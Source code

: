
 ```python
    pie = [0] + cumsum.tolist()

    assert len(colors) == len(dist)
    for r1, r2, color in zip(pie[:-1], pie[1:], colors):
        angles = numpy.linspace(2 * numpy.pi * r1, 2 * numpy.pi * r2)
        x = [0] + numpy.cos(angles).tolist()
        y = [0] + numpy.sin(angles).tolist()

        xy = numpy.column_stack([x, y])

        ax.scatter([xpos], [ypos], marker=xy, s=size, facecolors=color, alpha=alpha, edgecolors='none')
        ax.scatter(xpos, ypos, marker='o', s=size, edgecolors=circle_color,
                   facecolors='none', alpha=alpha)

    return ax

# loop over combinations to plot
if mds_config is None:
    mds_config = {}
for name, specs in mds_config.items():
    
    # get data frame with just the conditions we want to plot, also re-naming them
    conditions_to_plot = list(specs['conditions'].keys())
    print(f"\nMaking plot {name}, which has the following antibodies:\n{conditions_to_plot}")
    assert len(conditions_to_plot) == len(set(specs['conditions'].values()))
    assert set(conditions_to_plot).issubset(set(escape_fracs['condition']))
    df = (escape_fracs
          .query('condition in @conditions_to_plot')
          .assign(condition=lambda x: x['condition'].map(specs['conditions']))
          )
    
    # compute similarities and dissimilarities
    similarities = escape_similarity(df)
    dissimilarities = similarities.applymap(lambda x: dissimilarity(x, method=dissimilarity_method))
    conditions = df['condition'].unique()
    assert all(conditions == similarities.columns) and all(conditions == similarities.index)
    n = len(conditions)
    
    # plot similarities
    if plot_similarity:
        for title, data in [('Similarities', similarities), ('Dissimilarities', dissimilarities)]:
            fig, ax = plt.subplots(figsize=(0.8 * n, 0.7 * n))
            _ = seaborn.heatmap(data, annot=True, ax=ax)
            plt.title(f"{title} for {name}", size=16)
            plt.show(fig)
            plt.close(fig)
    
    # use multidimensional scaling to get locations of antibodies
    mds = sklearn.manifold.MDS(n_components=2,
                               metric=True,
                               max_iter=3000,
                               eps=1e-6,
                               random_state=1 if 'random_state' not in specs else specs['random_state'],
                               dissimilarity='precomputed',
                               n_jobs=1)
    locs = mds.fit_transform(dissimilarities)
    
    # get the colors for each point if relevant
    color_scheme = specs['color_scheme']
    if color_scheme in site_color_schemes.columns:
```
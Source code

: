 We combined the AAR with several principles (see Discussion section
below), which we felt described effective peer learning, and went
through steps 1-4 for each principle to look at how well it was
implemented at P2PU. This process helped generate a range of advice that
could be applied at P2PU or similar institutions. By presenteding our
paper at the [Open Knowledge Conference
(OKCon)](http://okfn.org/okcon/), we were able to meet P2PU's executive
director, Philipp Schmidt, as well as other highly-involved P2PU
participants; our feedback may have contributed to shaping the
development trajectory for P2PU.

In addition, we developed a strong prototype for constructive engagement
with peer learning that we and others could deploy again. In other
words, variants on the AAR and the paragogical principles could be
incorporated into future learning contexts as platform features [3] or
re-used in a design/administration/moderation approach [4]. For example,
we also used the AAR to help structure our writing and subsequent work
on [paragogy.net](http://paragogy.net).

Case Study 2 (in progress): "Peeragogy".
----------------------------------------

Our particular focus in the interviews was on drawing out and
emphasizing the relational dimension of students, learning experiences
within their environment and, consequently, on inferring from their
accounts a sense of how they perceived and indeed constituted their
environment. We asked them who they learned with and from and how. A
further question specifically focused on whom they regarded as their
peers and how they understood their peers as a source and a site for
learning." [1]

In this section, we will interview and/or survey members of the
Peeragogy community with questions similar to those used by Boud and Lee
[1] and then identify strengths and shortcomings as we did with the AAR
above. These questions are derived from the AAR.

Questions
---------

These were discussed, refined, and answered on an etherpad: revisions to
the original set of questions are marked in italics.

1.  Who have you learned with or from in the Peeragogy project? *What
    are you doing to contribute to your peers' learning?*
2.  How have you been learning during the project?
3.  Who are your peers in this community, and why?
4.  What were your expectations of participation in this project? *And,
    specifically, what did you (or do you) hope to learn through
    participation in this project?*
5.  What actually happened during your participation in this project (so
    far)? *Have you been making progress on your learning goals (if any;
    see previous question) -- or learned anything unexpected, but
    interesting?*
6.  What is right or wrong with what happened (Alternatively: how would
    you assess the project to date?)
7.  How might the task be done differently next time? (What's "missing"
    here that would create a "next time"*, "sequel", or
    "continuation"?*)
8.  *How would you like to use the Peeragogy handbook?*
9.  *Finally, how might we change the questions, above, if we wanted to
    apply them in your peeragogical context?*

WHAT IS REQUIRED: Your answer should be the lines of the records that include the word "progress".

RESPONSE BELOW:
Case Study 2 (in progress): "Peeragogy".
    far)? *Have you been making progress on your learning goals (if any;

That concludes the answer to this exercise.